In the 1970s almost one million fish spawned in Okanagan creeks. That plummeted to 111,000 by 1990 and has slowly climbed to 182,000 this year.

“We’re water short in the Okanagan,” Shepherd said. “Their habitat has been destroyed quite drastically.”

Spawning areas that haven’t been damaged by development have usually had significant amounts of water taken from them for agriculture or domestic use, he said. Many streams flow through residential areas with storm sewers emptying into them.

Shepherd is hoping for another $500,000 to improve the Mission Creek spawning channel in the next few years and, hopefully, double its capacity.

Mission Creek took almost 100,000 fish this year, with the spawning channel filled to its capacity of 36,000 fish.

That’s still a long way from the 300,000 recorded in the 1970s.

Shepherd doesn’t want all the spawning to come from Mission Creek. It’s important to spread it around to other creeks, he said.

Peachland Creek more than doubled its run this year to 7,800 and a fishway on Powers Creek made it easier for fish to get upstream. That count increased by about 3,000 to 20,700.

Shepherd is pleased with co-operation from native Indians in allowing, for the first time, Ministry of Environment staff to visit creeks on reserves.

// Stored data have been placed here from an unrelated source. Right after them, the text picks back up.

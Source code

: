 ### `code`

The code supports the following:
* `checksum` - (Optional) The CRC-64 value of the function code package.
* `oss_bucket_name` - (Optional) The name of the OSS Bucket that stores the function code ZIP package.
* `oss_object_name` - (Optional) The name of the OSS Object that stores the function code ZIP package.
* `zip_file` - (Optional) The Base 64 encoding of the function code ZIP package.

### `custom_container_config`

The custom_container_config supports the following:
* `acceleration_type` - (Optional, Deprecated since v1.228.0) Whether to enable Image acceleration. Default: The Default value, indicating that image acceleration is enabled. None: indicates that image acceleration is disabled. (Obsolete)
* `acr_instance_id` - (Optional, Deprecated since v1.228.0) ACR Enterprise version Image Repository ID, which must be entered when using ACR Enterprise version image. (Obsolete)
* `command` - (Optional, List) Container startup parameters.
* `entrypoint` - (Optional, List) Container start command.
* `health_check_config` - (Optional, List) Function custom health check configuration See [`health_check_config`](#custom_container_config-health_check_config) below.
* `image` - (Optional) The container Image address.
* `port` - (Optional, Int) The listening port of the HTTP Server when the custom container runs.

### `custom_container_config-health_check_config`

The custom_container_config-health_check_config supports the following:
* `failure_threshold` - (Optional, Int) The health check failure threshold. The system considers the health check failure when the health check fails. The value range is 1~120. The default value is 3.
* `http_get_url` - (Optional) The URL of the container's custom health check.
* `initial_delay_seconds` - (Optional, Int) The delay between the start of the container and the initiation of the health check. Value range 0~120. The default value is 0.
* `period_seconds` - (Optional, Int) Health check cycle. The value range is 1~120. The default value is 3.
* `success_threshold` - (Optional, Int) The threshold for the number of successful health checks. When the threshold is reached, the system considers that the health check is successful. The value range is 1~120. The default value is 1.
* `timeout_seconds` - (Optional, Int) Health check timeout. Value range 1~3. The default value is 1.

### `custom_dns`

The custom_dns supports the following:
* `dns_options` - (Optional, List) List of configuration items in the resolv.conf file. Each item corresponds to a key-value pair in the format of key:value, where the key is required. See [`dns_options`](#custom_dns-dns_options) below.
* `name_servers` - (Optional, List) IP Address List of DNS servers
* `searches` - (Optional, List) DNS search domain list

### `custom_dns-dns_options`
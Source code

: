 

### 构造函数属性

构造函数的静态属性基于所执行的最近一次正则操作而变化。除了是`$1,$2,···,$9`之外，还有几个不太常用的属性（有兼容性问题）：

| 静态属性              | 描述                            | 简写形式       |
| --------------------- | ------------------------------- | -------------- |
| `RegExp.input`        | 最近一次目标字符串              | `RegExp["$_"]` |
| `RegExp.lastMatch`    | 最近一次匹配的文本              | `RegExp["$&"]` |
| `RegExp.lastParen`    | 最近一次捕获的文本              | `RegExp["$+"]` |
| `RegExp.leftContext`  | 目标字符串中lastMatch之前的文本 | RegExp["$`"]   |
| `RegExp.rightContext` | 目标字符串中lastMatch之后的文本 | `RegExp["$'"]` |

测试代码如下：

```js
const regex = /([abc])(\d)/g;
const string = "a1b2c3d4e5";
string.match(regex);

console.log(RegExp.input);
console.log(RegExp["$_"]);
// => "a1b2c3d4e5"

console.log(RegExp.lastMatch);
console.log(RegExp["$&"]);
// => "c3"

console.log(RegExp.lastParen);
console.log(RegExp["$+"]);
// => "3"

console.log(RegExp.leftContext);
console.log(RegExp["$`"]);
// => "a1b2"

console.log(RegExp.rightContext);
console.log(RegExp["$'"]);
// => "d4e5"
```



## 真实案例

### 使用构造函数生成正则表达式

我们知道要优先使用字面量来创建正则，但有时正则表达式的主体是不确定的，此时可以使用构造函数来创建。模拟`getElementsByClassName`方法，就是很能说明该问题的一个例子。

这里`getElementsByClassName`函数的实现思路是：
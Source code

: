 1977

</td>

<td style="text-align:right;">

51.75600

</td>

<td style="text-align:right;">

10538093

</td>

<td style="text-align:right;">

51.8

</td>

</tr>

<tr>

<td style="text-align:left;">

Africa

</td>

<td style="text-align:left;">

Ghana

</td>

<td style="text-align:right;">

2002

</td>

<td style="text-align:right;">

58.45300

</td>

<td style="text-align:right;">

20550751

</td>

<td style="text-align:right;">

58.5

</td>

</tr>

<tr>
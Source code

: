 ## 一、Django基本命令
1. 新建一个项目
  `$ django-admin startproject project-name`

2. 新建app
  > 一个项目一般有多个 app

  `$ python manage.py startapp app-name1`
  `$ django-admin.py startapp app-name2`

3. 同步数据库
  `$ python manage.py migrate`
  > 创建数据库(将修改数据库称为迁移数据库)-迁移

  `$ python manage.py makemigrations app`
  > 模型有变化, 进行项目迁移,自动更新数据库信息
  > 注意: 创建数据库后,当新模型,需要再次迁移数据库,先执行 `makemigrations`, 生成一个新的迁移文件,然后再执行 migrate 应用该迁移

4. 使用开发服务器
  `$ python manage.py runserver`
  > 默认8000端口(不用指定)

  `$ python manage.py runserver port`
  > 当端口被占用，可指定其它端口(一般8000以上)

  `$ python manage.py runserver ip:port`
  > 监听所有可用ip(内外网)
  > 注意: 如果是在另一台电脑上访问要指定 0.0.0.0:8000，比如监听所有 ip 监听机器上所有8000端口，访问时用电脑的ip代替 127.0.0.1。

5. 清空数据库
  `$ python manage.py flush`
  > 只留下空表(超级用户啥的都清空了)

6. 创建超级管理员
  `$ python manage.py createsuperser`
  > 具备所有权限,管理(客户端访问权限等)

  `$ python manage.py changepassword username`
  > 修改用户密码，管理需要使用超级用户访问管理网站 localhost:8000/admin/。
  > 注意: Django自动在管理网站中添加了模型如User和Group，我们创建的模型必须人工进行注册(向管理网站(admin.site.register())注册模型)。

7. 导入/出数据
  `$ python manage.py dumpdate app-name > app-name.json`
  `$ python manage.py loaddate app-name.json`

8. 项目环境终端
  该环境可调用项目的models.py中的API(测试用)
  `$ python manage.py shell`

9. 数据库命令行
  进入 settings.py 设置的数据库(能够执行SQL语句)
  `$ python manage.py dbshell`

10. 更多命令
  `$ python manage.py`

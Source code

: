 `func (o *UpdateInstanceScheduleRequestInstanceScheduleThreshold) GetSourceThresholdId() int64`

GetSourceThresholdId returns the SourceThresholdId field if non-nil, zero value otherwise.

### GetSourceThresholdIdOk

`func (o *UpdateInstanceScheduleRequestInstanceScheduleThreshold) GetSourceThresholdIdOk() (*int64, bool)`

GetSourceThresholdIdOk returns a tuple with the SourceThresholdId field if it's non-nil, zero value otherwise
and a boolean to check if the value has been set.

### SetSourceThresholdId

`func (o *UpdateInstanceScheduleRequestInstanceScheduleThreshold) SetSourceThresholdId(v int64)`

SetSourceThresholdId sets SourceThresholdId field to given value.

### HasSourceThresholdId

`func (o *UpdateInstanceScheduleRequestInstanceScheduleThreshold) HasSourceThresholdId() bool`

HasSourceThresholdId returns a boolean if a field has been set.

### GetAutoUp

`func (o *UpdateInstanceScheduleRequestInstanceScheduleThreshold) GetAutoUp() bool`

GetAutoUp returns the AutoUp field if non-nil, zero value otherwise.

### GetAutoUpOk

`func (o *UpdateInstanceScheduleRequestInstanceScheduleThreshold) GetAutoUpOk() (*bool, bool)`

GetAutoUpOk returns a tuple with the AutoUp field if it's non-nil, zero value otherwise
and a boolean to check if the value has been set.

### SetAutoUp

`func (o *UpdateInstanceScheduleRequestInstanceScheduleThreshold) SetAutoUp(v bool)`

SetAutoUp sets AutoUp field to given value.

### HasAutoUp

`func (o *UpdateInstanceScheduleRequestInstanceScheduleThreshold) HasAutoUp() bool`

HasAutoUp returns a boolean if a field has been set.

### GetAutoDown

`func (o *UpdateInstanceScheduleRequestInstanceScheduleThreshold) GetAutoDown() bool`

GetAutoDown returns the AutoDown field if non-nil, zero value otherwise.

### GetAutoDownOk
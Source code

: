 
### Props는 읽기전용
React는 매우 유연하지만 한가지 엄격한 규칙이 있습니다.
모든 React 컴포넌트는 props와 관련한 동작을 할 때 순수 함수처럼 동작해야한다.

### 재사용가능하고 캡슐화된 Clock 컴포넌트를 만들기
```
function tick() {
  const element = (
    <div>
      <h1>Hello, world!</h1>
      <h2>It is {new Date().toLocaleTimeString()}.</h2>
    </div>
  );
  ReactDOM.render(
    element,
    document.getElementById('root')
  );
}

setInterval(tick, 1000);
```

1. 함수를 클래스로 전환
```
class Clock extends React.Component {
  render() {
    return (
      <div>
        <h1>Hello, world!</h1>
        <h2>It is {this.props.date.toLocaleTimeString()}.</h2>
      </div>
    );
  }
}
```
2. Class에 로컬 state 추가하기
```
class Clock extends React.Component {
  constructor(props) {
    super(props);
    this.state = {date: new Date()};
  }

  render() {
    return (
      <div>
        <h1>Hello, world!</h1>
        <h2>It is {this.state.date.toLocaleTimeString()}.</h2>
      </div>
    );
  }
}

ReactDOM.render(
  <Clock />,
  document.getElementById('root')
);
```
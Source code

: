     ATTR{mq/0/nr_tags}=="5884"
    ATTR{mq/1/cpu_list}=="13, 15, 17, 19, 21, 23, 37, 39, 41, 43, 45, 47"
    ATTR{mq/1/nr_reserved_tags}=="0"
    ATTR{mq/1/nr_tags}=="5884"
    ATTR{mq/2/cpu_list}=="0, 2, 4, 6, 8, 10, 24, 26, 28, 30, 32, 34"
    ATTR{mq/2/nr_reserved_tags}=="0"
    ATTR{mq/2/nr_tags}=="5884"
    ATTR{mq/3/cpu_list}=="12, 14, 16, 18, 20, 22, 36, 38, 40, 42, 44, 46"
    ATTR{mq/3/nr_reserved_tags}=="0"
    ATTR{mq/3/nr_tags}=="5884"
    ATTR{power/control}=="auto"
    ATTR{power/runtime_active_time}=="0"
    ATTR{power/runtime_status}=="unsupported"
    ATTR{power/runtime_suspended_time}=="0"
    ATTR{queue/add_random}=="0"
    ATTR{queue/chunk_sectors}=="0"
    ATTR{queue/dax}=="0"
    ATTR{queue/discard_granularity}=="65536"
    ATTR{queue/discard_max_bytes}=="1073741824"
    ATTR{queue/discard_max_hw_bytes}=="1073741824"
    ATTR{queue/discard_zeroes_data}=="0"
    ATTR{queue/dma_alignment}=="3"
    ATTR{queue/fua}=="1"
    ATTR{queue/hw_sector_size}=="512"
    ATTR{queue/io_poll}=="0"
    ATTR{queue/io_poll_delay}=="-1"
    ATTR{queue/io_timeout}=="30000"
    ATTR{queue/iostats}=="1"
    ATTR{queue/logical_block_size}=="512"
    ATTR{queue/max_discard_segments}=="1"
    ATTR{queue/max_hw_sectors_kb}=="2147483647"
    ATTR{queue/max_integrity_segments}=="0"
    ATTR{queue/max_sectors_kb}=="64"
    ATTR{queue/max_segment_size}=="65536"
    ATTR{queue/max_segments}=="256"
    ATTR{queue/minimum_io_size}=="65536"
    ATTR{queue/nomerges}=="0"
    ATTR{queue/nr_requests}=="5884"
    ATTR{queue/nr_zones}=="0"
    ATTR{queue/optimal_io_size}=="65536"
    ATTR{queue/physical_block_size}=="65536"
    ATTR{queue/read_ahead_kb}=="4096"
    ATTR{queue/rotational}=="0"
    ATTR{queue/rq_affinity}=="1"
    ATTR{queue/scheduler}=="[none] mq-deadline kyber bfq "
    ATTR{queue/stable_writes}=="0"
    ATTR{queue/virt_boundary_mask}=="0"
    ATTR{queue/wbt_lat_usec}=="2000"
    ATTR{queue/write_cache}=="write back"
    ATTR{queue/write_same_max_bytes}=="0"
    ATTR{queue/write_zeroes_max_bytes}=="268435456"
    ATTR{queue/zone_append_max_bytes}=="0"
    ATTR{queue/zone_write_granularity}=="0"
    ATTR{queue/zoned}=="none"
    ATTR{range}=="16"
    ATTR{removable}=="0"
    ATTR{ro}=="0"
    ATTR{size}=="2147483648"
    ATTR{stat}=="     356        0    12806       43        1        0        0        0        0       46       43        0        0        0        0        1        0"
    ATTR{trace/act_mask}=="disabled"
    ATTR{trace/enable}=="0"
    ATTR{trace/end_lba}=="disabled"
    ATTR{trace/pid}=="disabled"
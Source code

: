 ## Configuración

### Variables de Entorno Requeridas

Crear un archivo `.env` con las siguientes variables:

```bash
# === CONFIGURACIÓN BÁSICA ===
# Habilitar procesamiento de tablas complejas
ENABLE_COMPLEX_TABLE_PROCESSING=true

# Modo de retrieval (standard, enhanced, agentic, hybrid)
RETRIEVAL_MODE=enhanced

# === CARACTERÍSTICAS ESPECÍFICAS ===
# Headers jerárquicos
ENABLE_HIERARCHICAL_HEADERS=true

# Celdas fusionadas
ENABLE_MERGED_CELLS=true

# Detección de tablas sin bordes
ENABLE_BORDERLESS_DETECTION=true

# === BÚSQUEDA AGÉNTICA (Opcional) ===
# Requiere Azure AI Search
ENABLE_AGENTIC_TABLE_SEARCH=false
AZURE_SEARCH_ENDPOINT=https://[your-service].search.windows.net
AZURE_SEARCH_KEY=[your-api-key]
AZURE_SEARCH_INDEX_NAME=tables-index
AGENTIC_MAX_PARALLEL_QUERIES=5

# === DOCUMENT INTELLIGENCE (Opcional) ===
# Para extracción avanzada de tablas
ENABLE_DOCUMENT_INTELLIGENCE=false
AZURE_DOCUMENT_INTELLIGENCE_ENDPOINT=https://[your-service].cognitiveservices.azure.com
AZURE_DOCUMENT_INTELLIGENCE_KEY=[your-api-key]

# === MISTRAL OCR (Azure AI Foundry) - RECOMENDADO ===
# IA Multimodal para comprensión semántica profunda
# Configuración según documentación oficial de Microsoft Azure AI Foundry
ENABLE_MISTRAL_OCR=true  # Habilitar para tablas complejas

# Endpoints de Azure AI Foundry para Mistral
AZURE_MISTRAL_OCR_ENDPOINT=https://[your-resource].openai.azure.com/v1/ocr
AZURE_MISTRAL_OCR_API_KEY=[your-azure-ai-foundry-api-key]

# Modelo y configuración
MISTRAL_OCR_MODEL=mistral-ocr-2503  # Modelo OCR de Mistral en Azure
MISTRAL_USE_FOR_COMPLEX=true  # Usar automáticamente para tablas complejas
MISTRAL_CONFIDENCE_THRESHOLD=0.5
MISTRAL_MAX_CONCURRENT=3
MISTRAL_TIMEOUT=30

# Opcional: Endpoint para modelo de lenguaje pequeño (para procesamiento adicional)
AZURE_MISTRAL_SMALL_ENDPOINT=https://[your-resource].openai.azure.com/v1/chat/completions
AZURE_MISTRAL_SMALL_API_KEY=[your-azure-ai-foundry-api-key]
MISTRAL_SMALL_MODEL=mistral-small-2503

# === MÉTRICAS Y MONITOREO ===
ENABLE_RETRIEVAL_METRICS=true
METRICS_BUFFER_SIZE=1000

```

Spawning fish in three streams along the north arm of Okanagan Lake were counted for the first time in 20 years, adding almost 11,000 to the total count.

The creeks were Whiteman, Equesis (Six Mile) and Nashwito (Siwash). That work was part of a joint project involving the Westbank Indian Council, Okanagan Indian Band and Okanagan Regional Wildlife Heritage Fund Society.

The Indians are becoming more involved with the fishery so Shepherd hopes for improvements along those creeks in the future.